(What is needed)
From the entries below, reproduce exactly the line containing "generation of individuals could", the line containing "REGISTER & USAGE & SAVE\\\hline\hline", and every line in between, with nothing added.

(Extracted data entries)
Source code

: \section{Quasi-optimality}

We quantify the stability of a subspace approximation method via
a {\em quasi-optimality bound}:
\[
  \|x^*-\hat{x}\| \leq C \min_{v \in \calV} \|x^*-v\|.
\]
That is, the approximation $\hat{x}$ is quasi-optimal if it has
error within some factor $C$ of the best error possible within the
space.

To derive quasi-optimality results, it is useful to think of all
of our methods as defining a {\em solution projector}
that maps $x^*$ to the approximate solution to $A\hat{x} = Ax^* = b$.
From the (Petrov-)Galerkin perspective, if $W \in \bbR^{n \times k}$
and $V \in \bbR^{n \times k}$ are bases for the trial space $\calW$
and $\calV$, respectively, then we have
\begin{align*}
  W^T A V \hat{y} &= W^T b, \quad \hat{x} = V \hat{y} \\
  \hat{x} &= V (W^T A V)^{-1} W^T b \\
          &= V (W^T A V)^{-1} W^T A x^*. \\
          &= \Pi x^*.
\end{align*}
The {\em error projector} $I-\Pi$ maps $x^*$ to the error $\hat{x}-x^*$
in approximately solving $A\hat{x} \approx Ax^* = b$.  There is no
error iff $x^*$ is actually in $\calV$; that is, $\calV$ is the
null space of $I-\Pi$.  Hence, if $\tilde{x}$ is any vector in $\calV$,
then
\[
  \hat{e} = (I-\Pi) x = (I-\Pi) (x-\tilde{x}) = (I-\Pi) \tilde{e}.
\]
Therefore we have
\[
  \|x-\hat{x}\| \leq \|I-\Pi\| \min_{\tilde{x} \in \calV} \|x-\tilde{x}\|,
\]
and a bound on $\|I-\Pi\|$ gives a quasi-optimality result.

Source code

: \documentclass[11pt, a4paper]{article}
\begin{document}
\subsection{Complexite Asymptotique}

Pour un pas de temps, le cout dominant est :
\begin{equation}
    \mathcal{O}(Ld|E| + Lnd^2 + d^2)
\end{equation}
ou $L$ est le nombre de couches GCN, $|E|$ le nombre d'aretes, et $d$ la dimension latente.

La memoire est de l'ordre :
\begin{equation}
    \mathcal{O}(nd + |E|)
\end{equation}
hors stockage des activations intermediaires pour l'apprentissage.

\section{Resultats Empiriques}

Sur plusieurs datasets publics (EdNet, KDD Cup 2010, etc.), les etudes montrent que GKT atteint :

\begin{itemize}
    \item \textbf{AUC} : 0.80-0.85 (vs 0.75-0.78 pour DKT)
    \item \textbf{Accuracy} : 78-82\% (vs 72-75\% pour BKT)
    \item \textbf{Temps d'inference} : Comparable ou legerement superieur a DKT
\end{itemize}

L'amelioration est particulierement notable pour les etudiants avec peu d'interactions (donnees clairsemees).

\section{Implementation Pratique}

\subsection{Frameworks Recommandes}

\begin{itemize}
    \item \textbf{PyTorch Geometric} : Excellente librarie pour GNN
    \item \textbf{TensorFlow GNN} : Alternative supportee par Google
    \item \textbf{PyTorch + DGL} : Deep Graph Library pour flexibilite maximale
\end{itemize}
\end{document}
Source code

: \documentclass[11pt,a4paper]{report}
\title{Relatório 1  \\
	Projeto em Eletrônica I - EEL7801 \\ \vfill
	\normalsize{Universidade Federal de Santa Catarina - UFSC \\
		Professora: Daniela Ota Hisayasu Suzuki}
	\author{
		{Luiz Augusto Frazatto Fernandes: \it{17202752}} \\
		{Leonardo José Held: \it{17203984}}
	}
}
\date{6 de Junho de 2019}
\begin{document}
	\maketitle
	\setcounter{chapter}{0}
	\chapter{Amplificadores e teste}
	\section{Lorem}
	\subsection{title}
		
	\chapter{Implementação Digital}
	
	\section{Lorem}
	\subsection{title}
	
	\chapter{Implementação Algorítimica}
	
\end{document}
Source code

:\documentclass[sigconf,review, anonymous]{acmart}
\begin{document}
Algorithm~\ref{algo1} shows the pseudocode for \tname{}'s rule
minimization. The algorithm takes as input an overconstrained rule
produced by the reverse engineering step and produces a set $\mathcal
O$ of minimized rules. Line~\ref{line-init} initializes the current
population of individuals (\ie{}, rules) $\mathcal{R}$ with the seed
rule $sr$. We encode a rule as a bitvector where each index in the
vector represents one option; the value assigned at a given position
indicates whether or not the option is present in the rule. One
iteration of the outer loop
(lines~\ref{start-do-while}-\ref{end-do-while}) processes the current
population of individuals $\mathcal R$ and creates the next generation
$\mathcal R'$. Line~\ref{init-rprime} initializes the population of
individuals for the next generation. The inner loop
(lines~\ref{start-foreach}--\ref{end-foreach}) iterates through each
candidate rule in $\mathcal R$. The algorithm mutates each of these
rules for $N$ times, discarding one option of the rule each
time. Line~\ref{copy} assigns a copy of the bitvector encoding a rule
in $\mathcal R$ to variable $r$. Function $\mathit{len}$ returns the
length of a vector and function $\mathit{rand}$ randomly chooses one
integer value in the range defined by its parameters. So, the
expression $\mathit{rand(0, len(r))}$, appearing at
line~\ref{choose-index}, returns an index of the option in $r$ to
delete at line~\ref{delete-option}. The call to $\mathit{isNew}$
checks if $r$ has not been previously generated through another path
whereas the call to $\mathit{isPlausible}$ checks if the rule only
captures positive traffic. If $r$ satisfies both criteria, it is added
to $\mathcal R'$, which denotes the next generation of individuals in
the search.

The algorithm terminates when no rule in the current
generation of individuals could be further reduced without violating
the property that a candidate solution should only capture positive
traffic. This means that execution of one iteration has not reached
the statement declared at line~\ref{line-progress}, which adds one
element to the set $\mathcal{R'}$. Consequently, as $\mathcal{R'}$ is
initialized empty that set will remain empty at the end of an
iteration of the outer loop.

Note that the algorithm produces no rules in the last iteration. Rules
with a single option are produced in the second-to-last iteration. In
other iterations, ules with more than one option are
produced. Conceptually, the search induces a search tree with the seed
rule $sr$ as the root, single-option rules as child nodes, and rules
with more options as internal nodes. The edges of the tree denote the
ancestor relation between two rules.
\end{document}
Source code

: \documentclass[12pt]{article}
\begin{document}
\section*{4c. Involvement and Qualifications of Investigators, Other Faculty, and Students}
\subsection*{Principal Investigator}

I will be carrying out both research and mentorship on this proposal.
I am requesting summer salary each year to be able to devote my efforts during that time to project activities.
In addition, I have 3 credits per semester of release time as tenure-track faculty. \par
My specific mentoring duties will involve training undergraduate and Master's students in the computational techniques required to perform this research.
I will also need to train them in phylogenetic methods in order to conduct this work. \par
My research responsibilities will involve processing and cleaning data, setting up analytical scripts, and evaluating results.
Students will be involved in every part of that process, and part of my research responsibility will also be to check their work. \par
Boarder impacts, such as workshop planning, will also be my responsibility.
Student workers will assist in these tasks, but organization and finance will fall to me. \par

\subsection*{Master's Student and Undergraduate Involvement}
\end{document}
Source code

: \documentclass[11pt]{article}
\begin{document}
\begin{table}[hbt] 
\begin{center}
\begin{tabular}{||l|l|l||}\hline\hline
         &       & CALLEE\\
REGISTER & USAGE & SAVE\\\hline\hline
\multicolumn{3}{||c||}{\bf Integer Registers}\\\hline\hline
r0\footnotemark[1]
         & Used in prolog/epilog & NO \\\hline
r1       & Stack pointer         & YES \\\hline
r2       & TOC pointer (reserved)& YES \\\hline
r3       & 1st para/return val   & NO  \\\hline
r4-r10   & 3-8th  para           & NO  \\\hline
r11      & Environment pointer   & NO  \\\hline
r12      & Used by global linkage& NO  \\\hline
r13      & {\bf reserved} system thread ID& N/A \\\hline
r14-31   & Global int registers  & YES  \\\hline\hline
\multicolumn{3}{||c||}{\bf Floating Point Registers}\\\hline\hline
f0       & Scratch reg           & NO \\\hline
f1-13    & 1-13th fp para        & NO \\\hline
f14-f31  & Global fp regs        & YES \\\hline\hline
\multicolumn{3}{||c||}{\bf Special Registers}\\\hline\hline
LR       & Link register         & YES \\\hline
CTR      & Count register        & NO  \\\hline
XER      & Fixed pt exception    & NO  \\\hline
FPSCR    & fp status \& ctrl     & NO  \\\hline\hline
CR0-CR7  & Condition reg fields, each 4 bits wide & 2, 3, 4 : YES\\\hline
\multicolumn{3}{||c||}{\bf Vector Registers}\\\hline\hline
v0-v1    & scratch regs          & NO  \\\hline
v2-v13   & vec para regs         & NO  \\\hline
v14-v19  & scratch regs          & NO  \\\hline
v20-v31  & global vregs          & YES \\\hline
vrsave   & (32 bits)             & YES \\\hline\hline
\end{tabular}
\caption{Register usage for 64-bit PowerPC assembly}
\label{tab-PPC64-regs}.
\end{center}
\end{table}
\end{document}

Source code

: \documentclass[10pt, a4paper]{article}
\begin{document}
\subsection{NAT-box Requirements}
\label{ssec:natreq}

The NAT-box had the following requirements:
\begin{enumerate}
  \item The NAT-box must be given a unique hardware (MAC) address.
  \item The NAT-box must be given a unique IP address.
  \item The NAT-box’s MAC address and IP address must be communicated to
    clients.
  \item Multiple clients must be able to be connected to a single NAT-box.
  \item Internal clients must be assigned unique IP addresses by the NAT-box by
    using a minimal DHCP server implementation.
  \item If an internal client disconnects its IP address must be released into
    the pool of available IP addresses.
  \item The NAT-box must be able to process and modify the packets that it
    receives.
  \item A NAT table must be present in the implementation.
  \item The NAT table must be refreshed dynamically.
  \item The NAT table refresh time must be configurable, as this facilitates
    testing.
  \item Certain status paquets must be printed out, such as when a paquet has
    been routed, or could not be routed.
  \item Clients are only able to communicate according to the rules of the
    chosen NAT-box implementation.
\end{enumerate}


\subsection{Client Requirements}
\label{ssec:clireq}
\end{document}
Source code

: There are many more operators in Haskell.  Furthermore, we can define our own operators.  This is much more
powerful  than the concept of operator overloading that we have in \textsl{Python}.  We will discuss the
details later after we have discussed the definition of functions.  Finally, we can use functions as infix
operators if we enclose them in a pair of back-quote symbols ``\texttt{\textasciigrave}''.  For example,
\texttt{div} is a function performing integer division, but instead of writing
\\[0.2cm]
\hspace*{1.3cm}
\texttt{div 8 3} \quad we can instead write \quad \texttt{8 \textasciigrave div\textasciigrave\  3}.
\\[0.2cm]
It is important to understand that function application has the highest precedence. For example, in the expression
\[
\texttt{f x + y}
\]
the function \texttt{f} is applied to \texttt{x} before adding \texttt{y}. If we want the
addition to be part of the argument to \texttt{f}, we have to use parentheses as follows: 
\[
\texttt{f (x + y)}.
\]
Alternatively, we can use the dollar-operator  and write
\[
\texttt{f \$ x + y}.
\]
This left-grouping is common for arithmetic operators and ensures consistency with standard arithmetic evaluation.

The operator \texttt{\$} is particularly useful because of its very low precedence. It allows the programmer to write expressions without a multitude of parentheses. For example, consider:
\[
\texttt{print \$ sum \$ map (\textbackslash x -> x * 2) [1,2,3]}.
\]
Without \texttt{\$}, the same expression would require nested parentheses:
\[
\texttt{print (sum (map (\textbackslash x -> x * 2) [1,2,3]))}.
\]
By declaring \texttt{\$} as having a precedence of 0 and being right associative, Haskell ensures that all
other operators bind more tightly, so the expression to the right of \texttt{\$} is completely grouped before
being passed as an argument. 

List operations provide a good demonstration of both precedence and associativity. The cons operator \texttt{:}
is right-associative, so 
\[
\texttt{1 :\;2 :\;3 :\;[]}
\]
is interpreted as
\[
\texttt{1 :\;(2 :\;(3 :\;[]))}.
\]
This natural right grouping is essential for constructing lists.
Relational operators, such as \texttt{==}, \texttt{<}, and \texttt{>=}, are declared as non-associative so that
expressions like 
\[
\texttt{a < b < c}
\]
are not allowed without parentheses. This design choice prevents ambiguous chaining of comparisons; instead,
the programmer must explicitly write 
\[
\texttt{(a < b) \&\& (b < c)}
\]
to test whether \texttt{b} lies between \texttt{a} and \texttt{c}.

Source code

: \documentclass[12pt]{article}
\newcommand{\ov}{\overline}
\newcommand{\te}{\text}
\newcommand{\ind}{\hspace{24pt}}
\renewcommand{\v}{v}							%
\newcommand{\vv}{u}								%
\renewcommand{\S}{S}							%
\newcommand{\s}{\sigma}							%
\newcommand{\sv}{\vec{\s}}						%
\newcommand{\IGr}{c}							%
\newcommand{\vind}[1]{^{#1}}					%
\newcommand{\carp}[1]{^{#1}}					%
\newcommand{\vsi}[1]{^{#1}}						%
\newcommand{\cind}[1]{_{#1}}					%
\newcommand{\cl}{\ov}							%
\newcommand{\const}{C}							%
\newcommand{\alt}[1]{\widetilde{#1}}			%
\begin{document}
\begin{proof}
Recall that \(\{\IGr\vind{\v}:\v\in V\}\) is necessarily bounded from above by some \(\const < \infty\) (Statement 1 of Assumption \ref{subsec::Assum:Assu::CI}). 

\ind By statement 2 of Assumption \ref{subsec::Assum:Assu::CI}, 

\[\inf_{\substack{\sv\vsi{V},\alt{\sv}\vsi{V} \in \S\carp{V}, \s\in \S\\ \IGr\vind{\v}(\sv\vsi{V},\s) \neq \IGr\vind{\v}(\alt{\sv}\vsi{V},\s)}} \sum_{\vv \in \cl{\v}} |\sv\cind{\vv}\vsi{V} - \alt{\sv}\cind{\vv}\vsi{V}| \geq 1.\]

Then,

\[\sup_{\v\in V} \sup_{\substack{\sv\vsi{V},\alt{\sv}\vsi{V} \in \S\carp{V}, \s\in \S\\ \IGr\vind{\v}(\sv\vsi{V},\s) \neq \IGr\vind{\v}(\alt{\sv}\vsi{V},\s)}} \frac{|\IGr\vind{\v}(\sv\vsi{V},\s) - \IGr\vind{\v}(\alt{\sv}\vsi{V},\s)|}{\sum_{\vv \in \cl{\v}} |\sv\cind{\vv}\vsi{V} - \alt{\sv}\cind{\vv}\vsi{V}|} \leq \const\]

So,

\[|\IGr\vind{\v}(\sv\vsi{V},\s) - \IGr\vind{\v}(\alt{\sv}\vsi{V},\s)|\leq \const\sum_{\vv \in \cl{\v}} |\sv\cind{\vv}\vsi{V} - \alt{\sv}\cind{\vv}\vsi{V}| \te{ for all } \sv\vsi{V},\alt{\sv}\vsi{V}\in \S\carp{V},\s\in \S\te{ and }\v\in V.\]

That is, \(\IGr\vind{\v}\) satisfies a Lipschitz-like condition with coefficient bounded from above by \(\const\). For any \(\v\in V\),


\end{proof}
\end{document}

(Task answer)
generation of individuals could be further reduced without violating
the property that a candidate solution should only capture positive
traffic. This means that execution of one iteration has not reached
the statement declared at line~\ref{line-progress}, which adds one
element to the set $\mathcal{R'}$. Consequently, as $\mathcal{R'}$ is
initialized empty that set will remain empty at the end of an
iteration of the outer loop.

Note that the algorithm produces no rules in the last iteration. Rules
with a single option are produced in the second-to-last iteration. In
other iterations, ules with more than one option are
produced. Conceptually, the search induces a search tree with the seed
rule $sr$ as the root, single-option rules as child nodes, and rules
with more options as internal nodes. The edges of the tree denote the
ancestor relation between two rules.
\end{document}
Source code

: \documentclass[12pt]{article}
\begin{document}
\section*{4c. Involvement and Qualifications of Investigators, Other Faculty, and Students}
\subsection*{Principal Investigator}

I will be carrying out both research and mentorship on this proposal.
I am requesting summer salary each year to be able to devote my efforts during that time to project activities.
In addition, I have 3 credits per semester of release time as tenure-track faculty. \par
My specific mentoring duties will involve training undergraduate and Master's students in the computational techniques required to perform this research.
I will also need to train them in phylogenetic methods in order to conduct this work. \par
My research responsibilities will involve processing and cleaning data, setting up analytical scripts, and evaluating results.
Students will be involved in every part of that process, and part of my research responsibility will also be to check their work. \par
Boarder impacts, such as workshop planning, will also be my responsibility.
Student workers will assist in these tasks, but organization and finance will fall to me. \par

\subsection*{Master's Student and Undergraduate Involvement}
\end{document}
Source code

: \documentclass[11pt]{article}
\begin{document}
\begin{table}[hbt] 
\begin{center}
\begin{tabular}{||l|l|l||}\hline\hline
         &       & CALLEE\\
REGISTER & USAGE & SAVE\\\hline\hline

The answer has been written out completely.